SUPPLIED RECORDS:
>>

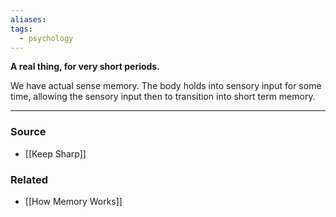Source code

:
```yaml
---
aliases: 
tags:
  - psychology
---
```

**A real thing, for very short periods.**

We have actual sense memory. The body holds into sensory input for some time, allowing the sensory input then to transition into short term memory.

---

### Source
- [[Keep Sharp]]

### Related
- [[How Memory Works]]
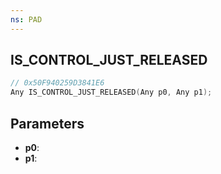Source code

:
 ```yaml
---
ns: PAD
---
```

## IS_CONTROL_JUST_RELEASED

```c
// 0x50F940259D3841E6
Any IS_CONTROL_JUST_RELEASED(Any p0, Any p1);
```

## Parameters
* **p0**:
* **p1**:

<<

TRY IT:
With the pictures omitted, the entries are to be transcribed in full, exactly as they appear.

ANSWER:
Source code

:
```yaml
---
aliases: 
tags:
  - psychology
---
```

**A real thing, for very short periods.**

We have actual sense memory. The body holds into sensory input for some time, allowing the sensory input then to transition into short term memory.

---

### Source
- [[Keep Sharp]]

### Related
- [[How Memory Works]]
Source code

:
 ```yaml
---
ns: PAD
---
```

## IS_CONTROL_JUST_RELEASED

```c
// 0x50F940259D3841E6
Any IS_CONTROL_JUST_RELEASED(Any p0, Any p1);
```

## Parameters
* **p0**:
* **p1**:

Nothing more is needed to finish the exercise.